**Work to complete**.
From the line containing "Bradley--Terry (BT) single-objective" to the end of the records below, output each line exactly; include both ends and nothing else.
■ ■ ■ ■ ■ ■ ■
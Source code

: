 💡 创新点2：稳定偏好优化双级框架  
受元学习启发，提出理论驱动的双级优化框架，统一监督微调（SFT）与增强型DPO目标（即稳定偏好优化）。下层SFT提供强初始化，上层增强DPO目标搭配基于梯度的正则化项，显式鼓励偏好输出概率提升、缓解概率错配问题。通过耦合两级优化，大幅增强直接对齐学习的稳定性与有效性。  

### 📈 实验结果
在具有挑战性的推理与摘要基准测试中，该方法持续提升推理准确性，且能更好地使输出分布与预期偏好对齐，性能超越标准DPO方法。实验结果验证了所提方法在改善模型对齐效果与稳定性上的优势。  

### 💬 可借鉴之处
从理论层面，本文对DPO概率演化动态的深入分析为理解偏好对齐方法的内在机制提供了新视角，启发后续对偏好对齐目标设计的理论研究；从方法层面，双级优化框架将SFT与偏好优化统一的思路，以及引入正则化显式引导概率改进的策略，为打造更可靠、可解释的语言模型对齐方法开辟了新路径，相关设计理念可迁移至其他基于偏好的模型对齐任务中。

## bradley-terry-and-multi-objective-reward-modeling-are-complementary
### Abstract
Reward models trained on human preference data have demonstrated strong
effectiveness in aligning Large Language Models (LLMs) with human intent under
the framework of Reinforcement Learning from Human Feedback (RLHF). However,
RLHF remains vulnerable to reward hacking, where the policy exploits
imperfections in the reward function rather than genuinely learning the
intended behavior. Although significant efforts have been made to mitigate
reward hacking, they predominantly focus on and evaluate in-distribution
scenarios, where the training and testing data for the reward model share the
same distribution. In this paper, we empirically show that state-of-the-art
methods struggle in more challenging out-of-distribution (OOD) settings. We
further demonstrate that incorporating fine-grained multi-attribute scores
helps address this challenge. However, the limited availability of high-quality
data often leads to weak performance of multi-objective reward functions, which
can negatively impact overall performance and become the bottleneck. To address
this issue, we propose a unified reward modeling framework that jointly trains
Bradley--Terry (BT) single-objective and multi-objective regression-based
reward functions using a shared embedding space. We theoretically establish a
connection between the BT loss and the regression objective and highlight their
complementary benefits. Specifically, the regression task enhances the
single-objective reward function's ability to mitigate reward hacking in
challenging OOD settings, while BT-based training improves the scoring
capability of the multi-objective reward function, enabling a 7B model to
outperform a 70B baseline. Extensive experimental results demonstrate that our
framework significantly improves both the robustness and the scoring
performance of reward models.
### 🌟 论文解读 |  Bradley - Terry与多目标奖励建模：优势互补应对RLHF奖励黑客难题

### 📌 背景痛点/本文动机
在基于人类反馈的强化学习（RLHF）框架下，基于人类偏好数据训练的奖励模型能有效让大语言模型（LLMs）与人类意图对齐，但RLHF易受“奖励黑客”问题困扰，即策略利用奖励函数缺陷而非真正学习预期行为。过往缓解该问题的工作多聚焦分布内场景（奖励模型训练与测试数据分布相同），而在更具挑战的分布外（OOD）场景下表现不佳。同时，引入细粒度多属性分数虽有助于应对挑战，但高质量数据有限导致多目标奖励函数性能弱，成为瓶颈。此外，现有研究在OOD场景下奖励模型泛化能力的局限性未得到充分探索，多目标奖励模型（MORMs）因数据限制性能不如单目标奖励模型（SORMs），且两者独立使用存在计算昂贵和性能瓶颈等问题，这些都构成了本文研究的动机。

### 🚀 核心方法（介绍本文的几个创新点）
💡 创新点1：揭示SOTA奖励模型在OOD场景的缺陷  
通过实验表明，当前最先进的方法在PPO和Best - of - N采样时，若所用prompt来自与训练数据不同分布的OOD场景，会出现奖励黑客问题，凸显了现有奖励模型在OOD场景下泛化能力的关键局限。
■ ■ ■ ■ ■ ■ ■
**The completed task**.
Bradley--Terry (BT) single-objective and multi-objective regression-based
reward functions using a shared embedding space. We theoretically establish a
connection between the BT loss and the regression objective and highlight their
complementary benefits. Specifically, the regression task enhances the
single-objective reward function's ability to mitigate reward hacking in
challenging OOD settings, while BT-based training improves the scoring
capability of the multi-objective reward function, enabling a 7B model to
outperform a 70B baseline. Extensive experimental results demonstrate that our
framework significantly improves both the robustness and the scoring
performance of reward models.
### 🌟 论文解读 |  Bradley - Terry与多目标奖励建模：优势互补应对RLHF奖励黑客难题

### 📌 背景痛点/本文动机
在基于人类反馈的强化学习（RLHF）框架下，基于人类偏好数据训练的奖励模型能有效让大语言模型（LLMs）与人类意图对齐，但RLHF易受“奖励黑客”问题困扰，即策略利用奖励函数缺陷而非真正学习预期行为。过往缓解该问题的工作多聚焦分布内场景（奖励模型训练与测试数据分布相同），而在更具挑战的分布外（OOD）场景下表现不佳。同时，引入细粒度多属性分数虽有助于应对挑战，但高质量数据有限导致多目标奖励函数性能弱，成为瓶颈。此外，现有研究在OOD场景下奖励模型泛化能力的局限性未得到充分探索，多目标奖励模型（MORMs）因数据限制性能不如单目标奖励模型（SORMs），且两者独立使用存在计算昂贵和性能瓶颈等问题，这些都构成了本文研究的动机。

### 🚀 核心方法（介绍本文的几个创新点）
💡 创新点1：揭示SOTA奖励模型在OOD场景的缺陷  
通过实验表明，当前最先进的方法在PPO和Best - of - N采样时，若所用prompt来自与训练数据不同分布的OOD场景，会出现奖励黑客问题，凸显了现有奖励模型在OOD场景下泛化能力的关键局限。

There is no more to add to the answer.